The alternator’s output is controlled by switching its field current on and off. A “voltage regulator,” located inside the alternator, on the back of the alternator or mounted elsewhere in the engine compartment, switches the field current on and off to control current output. The higher the load on the electrical system, the higher the current output of the alternator, if everything is working right.
On many newer vehicles, the powertrain control module (PCM) controls the duty cycle of the alternator to regulate voltage output. There is no voltage regulator on the alternator.

When a vehicle has a charging problem, the fault might be in the alternator, the voltage regulator (if it has one), the PCM or something else such as a wiring problem, loose or corroded battery cables or even a bad battery.

The days of DIY alternator rebuilding are history, so if anything inside the alternator has gone bad (stator or rotor windings, brushes, diodes or internal regulator), the whole unit has to be replaced with a new or remanufactured alternator.

If the fault is not diagnosed correctly, and the real problem is not the alternator, then obviously replacing the alternator won’t help. The problem will still be there, and the alternator will likely comeback as being “faulty.”

Most alternators that are returned under warranty have nothing wrong with them. If a new or reman alternator does not seem to be working correctly after it is installed, chances are the real problem is something else (such as a bad connector, wiring problem, bad battery cables, missing or loose ground strap, bad battery, etc.).

When an alternator fails, the first indication of trouble may be a glowing alternator warning light, a low voltage gauge, dim headlights or a battery that keeps running down. Sometimes, there may be only a partial failure. The alternator will still produce current, but not enough current to keep the battery fully charged. This kind of failure can be caused by one or more bad diodes in the diode trio (rectifier). The leading cause of alternator failure is overheating — which, in turn, is often due to overworking the charging system (extended idling with lights, air conditioning, sound system and other accessories all on, or trying to keep a bad battery charged up).

One of the best ways to make sure an alternator has really failed and needs to be replaced is to bench test the customer’s old unit in the store. This requires an alternator tester and some know-how about hooking up the test connections and running the test.

The tester will spin the alternator and measure its voltage and current output. As a rule, a good alternator will read within the specified voltage range (usually 14 to 16.2 volts), and 90 percent of its rated amp output. If the output is less than specifications, the alternator has reached the end of the road and needs to be replaced.

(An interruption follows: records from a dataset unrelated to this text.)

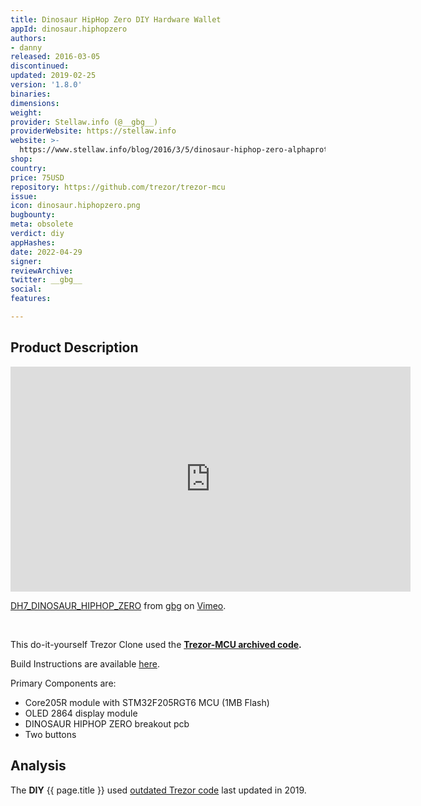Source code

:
 ```yaml
---
title: Dinosaur HipHop Zero DIY Hardware Wallet
appId: dinosaur.hiphopzero
authors:
- danny
released: 2016-03-05
discontinued: 
updated: 2019-02-25
version: '1.8.0'
binaries: 
dimensions: 
weight: 
provider: Stellaw.info (@__gbg__)
providerWebsite: https://stellaw.info
website: >-
  https://www.stellaw.info/blog/2016/3/5/dinosaur-hiphop-zero-alphaprototype-dev-kits-for-sale
shop: 
country: 
price: 75USD
repository: https://github.com/trezor/trezor-mcu
issue: 
icon: dinosaur.hiphopzero.png
bugbounty: 
meta: obsolete
verdict: diy
appHashes: 
date: 2022-04-29
signer: 
reviewArchive: 
twitter: __gbg__
social: 
features: 

---
```


## Product Description 

<iframe src="https://player.vimeo.com/video/149838984?h=19af2a5e7a" width="640" height="360" frameborder="0" allow="autoplay; fullscreen; picture-in-picture" allowfullscreen></iframe>
<p><a href="https://vimeo.com/149838984">DH7_DINOSAUR_HIPHOP_ZERO</a> from <a href="https://vimeo.com/user17275495">gbg</a> on <a href="https://vimeo.com">Vimeo</a>.</p><br />

This do-it-yourself Trezor Clone used the **[Trezor-MCU archived code](https://github.com/trezor/trezor-mcu/).**

Build Instructions are available [here](https://dinosaur.hiphop/).

Primary Components are: 

- Core205R module with STM32F205RGT6 MCU (1MB Flash)
- OLED 2864 display module
- DINOSAUR HIPHOP ZERO breakout pcb
- Two buttons

## Analysis 

The **DIY** {{ page.title }} used [outdated Trezor code](https://github.com/trezor/trezor-mcu/) last updated in 2019. 


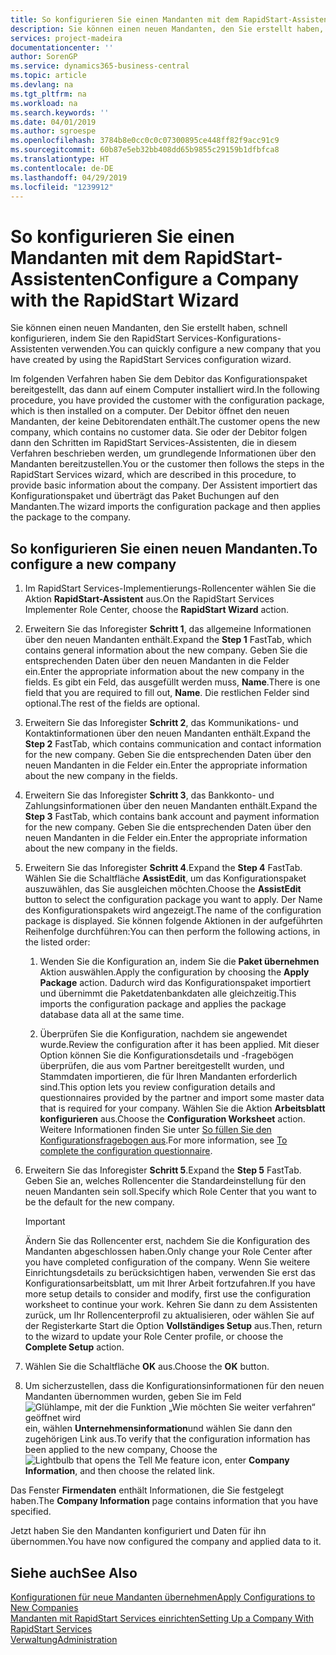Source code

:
 ```yaml
---
title: So konfigurieren Sie einen Mandanten mit dem RapidStart-Assistenten | Microsoft Docs
description: Sie können einen neuen Mandanten, den Sie erstellt haben, schnell konfigurieren, indem Sie den RapidStart Services-Konfigurations-Assistenten verwenden.
services: project-madeira
documentationcenter: ''
author: SorenGP
ms.service: dynamics365-business-central
ms.topic: article
ms.devlang: na
ms.tgt_pltfrm: na
ms.workload: na
ms.search.keywords: ''
ms.date: 04/01/2019
ms.author: sgroespe
ms.openlocfilehash: 3784b8e0cc0c0c07300895ce448ff82f9acc91c9
ms.sourcegitcommit: 60b87e5eb32bb408dd65b9855c29159b1dfbfca8
ms.translationtype: HT
ms.contentlocale: de-DE
ms.lasthandoff: 04/29/2019
ms.locfileid: "1239912"
---
```

# <a name="configure-a-company-with-the-rapidstart-wizard"></a><span data-ttu-id="e4391-103">So konfigurieren Sie einen Mandanten mit dem RapidStart-Assistenten</span><span class="sxs-lookup"><span data-stu-id="e4391-103">Configure a Company with the RapidStart Wizard</span></span>
<span data-ttu-id="e4391-104">Sie können einen neuen Mandanten, den Sie erstellt haben, schnell konfigurieren, indem Sie den RapidStart Services-Konfigurations-Assistenten verwenden.</span><span class="sxs-lookup"><span data-stu-id="e4391-104">You can quickly configure a new company that you have created by using the RapidStart Services configuration wizard.</span></span>

<span data-ttu-id="e4391-105">Im folgenden Verfahren haben Sie dem Debitor das Konfigurationspaket bereitgestellt, das dann auf einem Computer installiert wird.</span><span class="sxs-lookup"><span data-stu-id="e4391-105">In the following procedure, you have provided the customer with the configuration package, which is then installed on a computer.</span></span> <span data-ttu-id="e4391-106">Der Debitor öffnet den neuen Mandanten, der keine Debitorendaten enthält.</span><span class="sxs-lookup"><span data-stu-id="e4391-106">The customer opens the new company, which contains no customer data.</span></span> <span data-ttu-id="e4391-107">Sie oder der Debitor folgen dann den Schritten im RapidStart Services-Assistenten, die in diesem Verfahren beschrieben werden, um grundlegende Informationen über den Mandanten bereitzustellen.</span><span class="sxs-lookup"><span data-stu-id="e4391-107">You or the customer then follows the steps in the RapidStart Services wizard, which are described in this procedure, to provide basic information about the company.</span></span> <span data-ttu-id="e4391-108">Der Assistent importiert das Konfigurationspaket und überträgt das Paket Buchungen auf den Mandanten.</span><span class="sxs-lookup"><span data-stu-id="e4391-108">The wizard imports the configuration package and then applies the package to the company.</span></span>  

## <a name="to-configure-a-new-company"></a><span data-ttu-id="e4391-109">So konfigurieren Sie einen neuen Mandanten.</span><span class="sxs-lookup"><span data-stu-id="e4391-109">To configure a new company</span></span>  
1. <span data-ttu-id="e4391-110">Im RapidStart Services-Implementierungs-Rollencenter wählen Sie die Aktion **RapidStart-Assistent** aus.</span><span class="sxs-lookup"><span data-stu-id="e4391-110">On the RapidStart Services Implementer Role Center, choose the **RapidStart Wizard** action.</span></span>  
2. <span data-ttu-id="e4391-111">Erweitern Sie das Inforegister **Schritt 1**, das allgemeine Informationen über den neuen Mandanten enthält.</span><span class="sxs-lookup"><span data-stu-id="e4391-111">Expand the **Step 1** FastTab, which contains general information about the new company.</span></span> <span data-ttu-id="e4391-112">Geben Sie die entsprechenden Daten über den neuen Mandanten in die Felder ein.</span><span class="sxs-lookup"><span data-stu-id="e4391-112">Enter the appropriate information about the new company in the fields.</span></span> <span data-ttu-id="e4391-113">Es gibt ein Feld, das ausgefüllt werden muss, **Name**.</span><span class="sxs-lookup"><span data-stu-id="e4391-113">There is one field that you are required to fill out, **Name**.</span></span> <span data-ttu-id="e4391-114">Die restlichen Felder sind optional.</span><span class="sxs-lookup"><span data-stu-id="e4391-114">The rest of the fields are optional.</span></span>  
3. <span data-ttu-id="e4391-115">Erweitern Sie das Inforegister **Schritt 2**, das Kommunikations- und Kontaktinformationen über den neuen Mandanten enthält.</span><span class="sxs-lookup"><span data-stu-id="e4391-115">Expand the **Step 2** FastTab, which contains communication and contact information for the new company.</span></span> <span data-ttu-id="e4391-116">Geben Sie die entsprechenden Daten über den neuen Mandanten in die Felder ein.</span><span class="sxs-lookup"><span data-stu-id="e4391-116">Enter the appropriate information about the new company in the fields.</span></span>
4. <span data-ttu-id="e4391-117">Erweitern Sie das Inforegister **Schritt 3**, das Bankkonto- und Zahlungsinformationen über den neuen Mandanten enthält.</span><span class="sxs-lookup"><span data-stu-id="e4391-117">Expand the **Step 3** FastTab, which contains bank account and payment information for the new company.</span></span> <span data-ttu-id="e4391-118">Geben Sie die entsprechenden Daten über den neuen Mandanten in die Felder ein.</span><span class="sxs-lookup"><span data-stu-id="e4391-118">Enter the appropriate information about the new company in the fields.</span></span>  
5. <span data-ttu-id="e4391-119">Erweitern Sie das Inforegister **Schritt 4**.</span><span class="sxs-lookup"><span data-stu-id="e4391-119">Expand the **Step 4** FastTab.</span></span> <span data-ttu-id="e4391-120">Wählen Sie die Schaltfläche **AssistEdit**, um das Konfigurationspaket auszuwählen, das Sie ausgleichen möchten.</span><span class="sxs-lookup"><span data-stu-id="e4391-120">Choose the **AssistEdit** button to select the configuration package you want to apply.</span></span> <span data-ttu-id="e4391-121">Der Name des Konfigurationspakets wird angezeigt.</span><span class="sxs-lookup"><span data-stu-id="e4391-121">The name of the configuration package is displayed.</span></span> <span data-ttu-id="e4391-122">Sie können folgende Aktionen in der aufgeführten Reihenfolge durchführen:</span><span class="sxs-lookup"><span data-stu-id="e4391-122">You can then perform the following actions, in the listed order:</span></span>  

    1. <span data-ttu-id="e4391-123">Wenden Sie die Konfiguration an, indem Sie die **Paket übernehmen** Aktion auswählen.</span><span class="sxs-lookup"><span data-stu-id="e4391-123">Apply the configuration by choosing the **Apply Package** action.</span></span> <span data-ttu-id="e4391-124">Dadurch wird das Konfigurationspaket importiert und übernimmt die Paketdatenbankdaten alle gleichzeitig.</span><span class="sxs-lookup"><span data-stu-id="e4391-124">This imports the configuration package and applies the package database data all at the same time.</span></span>  

    2. <span data-ttu-id="e4391-125">Überprüfen Sie die Konfiguration, nachdem sie angewendet wurde.</span><span class="sxs-lookup"><span data-stu-id="e4391-125">Review the configuration after it has been applied.</span></span> <span data-ttu-id="e4391-126">Mit dieser Option können Sie die Konfigurationsdetails und -fragebögen überprüfen, die aus vom Partner bereitgestellt wurden, und Stammdaten importieren, die für Ihren Mandanten erforderlich sind.</span><span class="sxs-lookup"><span data-stu-id="e4391-126">This option lets you review configuration details and questionnaires provided by the partner and import some master data that is required for your company.</span></span> <span data-ttu-id="e4391-127">Wählen Sie die Aktion **Arbeitsblatt konfigurieren** aus.</span><span class="sxs-lookup"><span data-stu-id="e4391-127">Choose the **Configuration Worksheet** action.</span></span> <span data-ttu-id="e4391-128">Weitere Informationen finden Sie unter [So füllen Sie den Konfigurationsfragebogen aus](admin-gather-customer-setup-values.md#to-complete-the-configuration-questionnaire).</span><span class="sxs-lookup"><span data-stu-id="e4391-128">For more information, see [To complete the configuration questionnaire](admin-gather-customer-setup-values.md#to-complete-the-configuration-questionnaire).</span></span>  

6. <span data-ttu-id="e4391-129">Erweitern Sie das Inforegister **Schritt 5**.</span><span class="sxs-lookup"><span data-stu-id="e4391-129">Expand the **Step 5** FastTab.</span></span> <span data-ttu-id="e4391-130">Geben Sie an, welches Rollencenter die Standardeinstellung für den neuen Mandanten sein soll.</span><span class="sxs-lookup"><span data-stu-id="e4391-130">Specify which Role Center that you want to be the default for the new company.</span></span>  

    > [!IMPORTANT]  
    >  <span data-ttu-id="e4391-131">Ändern Sie das Rollencenter erst, nachdem Sie die Konfiguration des Mandanten abgeschlossen haben.</span><span class="sxs-lookup"><span data-stu-id="e4391-131">Only change your Role Center after you have completed configuration of the company.</span></span> <span data-ttu-id="e4391-132">Wenn Sie weitere Einrichtungsdetails zu berücksichtigen haben, verwenden Sie erst das Konfigurationsarbeitsblatt, um mit Ihrer Arbeit fortzufahren.</span><span class="sxs-lookup"><span data-stu-id="e4391-132">If you have more setup details to consider and modify, first use the configuration worksheet to continue your work.</span></span> <span data-ttu-id="e4391-133">Kehren Sie dann zu dem Assistenten zurück, um Ihr Rollencenterprofil zu aktualisieren, oder wählen Sie auf der Registerkarte Start die Option **Vollständiges Setup** aus.</span><span class="sxs-lookup"><span data-stu-id="e4391-133">Then, return to the wizard to update your Role Center profile, or choose the **Complete Setup** action.</span></span>

7. <span data-ttu-id="e4391-134">Wählen Sie die Schaltfläche **OK** aus.</span><span class="sxs-lookup"><span data-stu-id="e4391-134">Choose the **OK** button.</span></span>  
8. <span data-ttu-id="e4391-135">Um sicherzustellen, dass die Konfigurationsinformationen für den neuen Mandanten übernommen wurden, geben Sie im Feld ![Glühlampe, mit der die Funktion „Wie möchten Sie weiter verfahren“ geöffnet wird](media/ui-search/search_small.png "Wie möchten Sie weiter verfahren") ein, wählen **Unternehmensinformation**und wählen Sie dann den zugehörigen Link aus.</span><span class="sxs-lookup"><span data-stu-id="e4391-135">To verify that the configuration information has been applied to the new company, Choose the ![Lightbulb that opens the Tell Me feature](media/ui-search/search_small.png "Tell me what you want to do") icon, enter **Company Information**, and then choose the related link.</span></span>

<span data-ttu-id="e4391-136">Das Fenster **Firmendaten** enthält Informationen, die Sie festgelegt haben.</span><span class="sxs-lookup"><span data-stu-id="e4391-136">The **Company Information** page contains information that you have specified.</span></span>   

<span data-ttu-id="e4391-137">Jetzt haben Sie den Mandanten konfiguriert und Daten für ihn übernommen.</span><span class="sxs-lookup"><span data-stu-id="e4391-137">You have now configured the company and applied data to it.</span></span>  

## <a name="see-also"></a><span data-ttu-id="e4391-138">Siehe auch</span><span class="sxs-lookup"><span data-stu-id="e4391-138">See Also</span></span>  
[<span data-ttu-id="e4391-139">Konfigurationen für neue Mandanten übernehmen</span><span class="sxs-lookup"><span data-stu-id="e4391-139">Apply Configurations to New Companies</span></span>](admin-apply-configuration-to-new-companies.md)  
[<span data-ttu-id="e4391-140">Mandanten mit RapidStart Services einrichten</span><span class="sxs-lookup"><span data-stu-id="e4391-140">Setting Up a Company With RapidStart Services</span></span>](admin-set-up-a-company-with-rapidstart.md)  
[<span data-ttu-id="e4391-141">Verwaltung</span><span class="sxs-lookup"><span data-stu-id="e4391-141">Administration</span></span>](admin-setup-and-administration.md)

If an externally regulated alternator tests well but does not work when installed on the vehicle, the regulator may be faulty or have a poor ground connection. Or, there may be a wiring problem.
It’s also a good idea to test the new and/or remanufactured alternator the customer is buying before it leaves the store. Why? To verify the unit is working — so if it doesn’t work after he installs it, he’ll know the problem wasn’t the alternator, but something else.

Replacement alternators should have the same or higher amp rating as the original.